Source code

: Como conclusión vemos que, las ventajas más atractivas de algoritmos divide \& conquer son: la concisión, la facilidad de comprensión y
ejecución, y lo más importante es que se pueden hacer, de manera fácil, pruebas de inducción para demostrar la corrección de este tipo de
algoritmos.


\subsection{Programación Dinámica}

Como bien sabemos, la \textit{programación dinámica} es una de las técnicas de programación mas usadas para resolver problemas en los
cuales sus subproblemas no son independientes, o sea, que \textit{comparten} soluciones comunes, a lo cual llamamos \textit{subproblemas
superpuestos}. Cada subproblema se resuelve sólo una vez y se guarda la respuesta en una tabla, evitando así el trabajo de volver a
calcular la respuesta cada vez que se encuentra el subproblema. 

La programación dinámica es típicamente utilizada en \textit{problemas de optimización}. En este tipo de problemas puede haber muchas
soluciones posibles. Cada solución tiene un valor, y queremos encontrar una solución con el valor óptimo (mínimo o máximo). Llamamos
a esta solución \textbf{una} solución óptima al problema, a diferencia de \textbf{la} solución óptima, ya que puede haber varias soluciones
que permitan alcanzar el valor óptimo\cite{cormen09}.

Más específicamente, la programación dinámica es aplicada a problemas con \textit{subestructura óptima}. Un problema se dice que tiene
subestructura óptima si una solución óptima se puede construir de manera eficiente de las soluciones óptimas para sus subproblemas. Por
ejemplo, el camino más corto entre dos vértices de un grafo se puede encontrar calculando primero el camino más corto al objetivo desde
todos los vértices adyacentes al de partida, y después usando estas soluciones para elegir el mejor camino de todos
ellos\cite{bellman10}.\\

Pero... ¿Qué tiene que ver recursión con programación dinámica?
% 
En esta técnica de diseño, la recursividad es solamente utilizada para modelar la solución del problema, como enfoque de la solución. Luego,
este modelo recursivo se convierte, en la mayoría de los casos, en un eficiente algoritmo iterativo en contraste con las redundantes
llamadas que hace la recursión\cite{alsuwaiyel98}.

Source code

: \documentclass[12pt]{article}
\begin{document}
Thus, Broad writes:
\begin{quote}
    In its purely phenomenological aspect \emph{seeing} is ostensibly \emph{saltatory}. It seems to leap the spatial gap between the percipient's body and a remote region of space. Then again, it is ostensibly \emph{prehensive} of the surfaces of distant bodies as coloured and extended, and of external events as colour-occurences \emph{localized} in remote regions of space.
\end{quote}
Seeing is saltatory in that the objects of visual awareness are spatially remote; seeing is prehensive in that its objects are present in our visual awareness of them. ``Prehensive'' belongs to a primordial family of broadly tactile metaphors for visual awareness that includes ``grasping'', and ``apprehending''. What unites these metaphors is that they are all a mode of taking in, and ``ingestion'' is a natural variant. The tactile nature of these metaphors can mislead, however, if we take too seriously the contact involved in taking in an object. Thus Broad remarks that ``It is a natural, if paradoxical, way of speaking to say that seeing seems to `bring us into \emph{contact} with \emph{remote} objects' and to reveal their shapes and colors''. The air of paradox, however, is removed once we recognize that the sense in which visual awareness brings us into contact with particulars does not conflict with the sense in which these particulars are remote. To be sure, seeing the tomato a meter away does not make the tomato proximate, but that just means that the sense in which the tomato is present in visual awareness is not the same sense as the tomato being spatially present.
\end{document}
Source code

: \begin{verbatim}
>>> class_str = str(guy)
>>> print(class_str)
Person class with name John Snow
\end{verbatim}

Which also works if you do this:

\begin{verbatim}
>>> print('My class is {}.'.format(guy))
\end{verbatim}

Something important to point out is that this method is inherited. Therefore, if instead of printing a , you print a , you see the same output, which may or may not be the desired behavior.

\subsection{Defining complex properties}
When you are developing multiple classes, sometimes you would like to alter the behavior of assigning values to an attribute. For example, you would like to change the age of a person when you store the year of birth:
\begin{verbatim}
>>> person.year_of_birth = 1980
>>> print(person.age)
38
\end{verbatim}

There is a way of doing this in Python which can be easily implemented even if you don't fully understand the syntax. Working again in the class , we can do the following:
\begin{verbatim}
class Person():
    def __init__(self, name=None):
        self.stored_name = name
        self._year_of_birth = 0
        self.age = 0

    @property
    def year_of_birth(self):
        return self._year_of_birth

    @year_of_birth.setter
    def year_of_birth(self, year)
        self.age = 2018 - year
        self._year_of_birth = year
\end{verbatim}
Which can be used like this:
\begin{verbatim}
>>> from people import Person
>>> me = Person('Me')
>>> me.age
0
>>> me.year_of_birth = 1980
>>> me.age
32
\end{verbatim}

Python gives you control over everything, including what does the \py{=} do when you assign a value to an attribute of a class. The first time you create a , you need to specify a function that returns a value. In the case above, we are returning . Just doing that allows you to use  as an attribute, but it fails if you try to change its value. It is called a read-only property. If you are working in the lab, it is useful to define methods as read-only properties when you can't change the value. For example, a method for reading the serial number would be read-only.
------------------------------------------------
▶ **ASSIGNED TASK**: For this exercise, return the material above in full and exactly.

▶ **ANSWER AREA**:
Source code

: Como conclusión vemos que, las ventajas más atractivas de algoritmos divide \& conquer son: la concisión, la facilidad de comprensión y
ejecución, y lo más importante es que se pueden hacer, de manera fácil, pruebas de inducción para demostrar la corrección de este tipo de
algoritmos.


\subsection{Programación Dinámica}

Como bien sabemos, la \textit{programación dinámica} es una de las técnicas de programación mas usadas para resolver problemas en los
cuales sus subproblemas no son independientes, o sea, que \textit{comparten} soluciones comunes, a lo cual llamamos \textit{subproblemas
superpuestos}. Cada subproblema se resuelve sólo una vez y se guarda la respuesta en una tabla, evitando así el trabajo de volver a
calcular la respuesta cada vez que se encuentra el subproblema. 

La programación dinámica es típicamente utilizada en \textit{problemas de optimización}. En este tipo de problemas puede haber muchas
soluciones posibles. Cada solución tiene un valor, y queremos encontrar una solución con el valor óptimo (mínimo o máximo). Llamamos
a esta solución \textbf{una} solución óptima al problema, a diferencia de \textbf{la} solución óptima, ya que puede haber varias soluciones
que permitan alcanzar el valor óptimo\cite{cormen09}.

Más específicamente, la programación dinámica es aplicada a problemas con \textit{subestructura óptima}. Un problema se dice que tiene
subestructura óptima si una solución óptima se puede construir de manera eficiente de las soluciones óptimas para sus subproblemas. Por
ejemplo, el camino más corto entre dos vértices de un grafo se puede encontrar calculando primero el camino más corto al objetivo desde
todos los vértices adyacentes al de partida, y después usando estas soluciones para elegir el mejor camino de todos
ellos\cite{bellman10}.\\

Pero... ¿Qué tiene que ver recursión con programación dinámica?
% 
En esta técnica de diseño, la recursividad es solamente utilizada para modelar la solución del problema, como enfoque de la solución. Luego,
este modelo recursivo se convierte, en la mayoría de los casos, en un eficiente algoritmo iterativo en contraste con las redundantes
llamadas que hace la recursión\cite{alsuwaiyel98}.

Source code

: \documentclass[12pt]{article}
\begin{document}
Thus, Broad writes:
\begin{quote}
    In its purely phenomenological aspect \emph{seeing} is ostensibly \emph{saltatory}. It seems to leap the spatial gap between the percipient's body and a remote region of space. Then again, it is ostensibly \emph{prehensive} of the surfaces of distant bodies as coloured and extended, and of external events as colour-occurences \emph{localized} in remote regions of space.
\end{quote}
Seeing is saltatory in that the objects of visual awareness are spatially remote; seeing is prehensive in that its objects are present in our visual awareness of them. ``Prehensive'' belongs to a primordial family of broadly tactile metaphors for visual awareness that includes ``grasping'', and ``apprehending''. What unites these metaphors is that they are all a mode of taking in, and ``ingestion'' is a natural variant. The tactile nature of these metaphors can mislead, however, if we take too seriously the contact involved in taking in an object. Thus Broad remarks that ``It is a natural, if paradoxical, way of speaking to say that seeing seems to `bring us into \emph{contact} with \emph{remote} objects' and to reveal their shapes and colors''. The air of paradox, however, is removed once we recognize that the sense in which visual awareness brings us into contact with particulars does not conflict with the sense in which these particulars are remote. To be sure, seeing the tomato a meter away does not make the tomato proximate, but that just means that the sense in which the tomato is present in visual awareness is not the same sense as the tomato being spatially present.
\end{document}
Source code

: \begin{verbatim}
>>> class_str = str(guy)
>>> print(class_str)
Person class with name John Snow
\end{verbatim}

Which also works if you do this:

\begin{verbatim}
>>> print('My class is {}.'.format(guy))
\end{verbatim}

Something important to point out is that this method is inherited. Therefore, if instead of printing a , you print a , you see the same output, which may or may not be the desired behavior.

\subsection{Defining complex properties}
When you are developing multiple classes, sometimes you would like to alter the behavior of assigning values to an attribute. For example, you would like to change the age of a person when you store the year of birth:
\begin{verbatim}
>>> person.year_of_birth = 1980
>>> print(person.age)
38
\end{verbatim}

There is a way of doing this in Python which can be easily implemented even if you don't fully understand the syntax. Working again in the class , we can do the following:
\begin{verbatim}
class Person():
    def __init__(self, name=None):
        self.stored_name = name
        self._year_of_birth = 0
        self.age = 0

    @property
    def year_of_birth(self):
        return self._year_of_birth

    @year_of_birth.setter
    def year_of_birth(self, year)
        self.age = 2018 - year
        self._year_of_birth = year
\end{verbatim}
Which can be used like this:
\begin{verbatim}
>>> from people import Person
>>> me = Person('Me')
>>> me.age
0
>>> me.year_of_birth = 1980
>>> me.age
32
\end{verbatim}

Python gives you control over everything, including what does the \py{=} do when you assign a value to an attribute of a class. The first time you create a , you need to specify a function that returns a value. In the case above, we are returning . Just doing that allows you to use  as an attribute, but it fails if you try to change its value. It is called a read-only property. If you are working in the lab, it is useful to define methods as read-only properties when you can't change the value. For example, a method for reading the serial number would be read-only.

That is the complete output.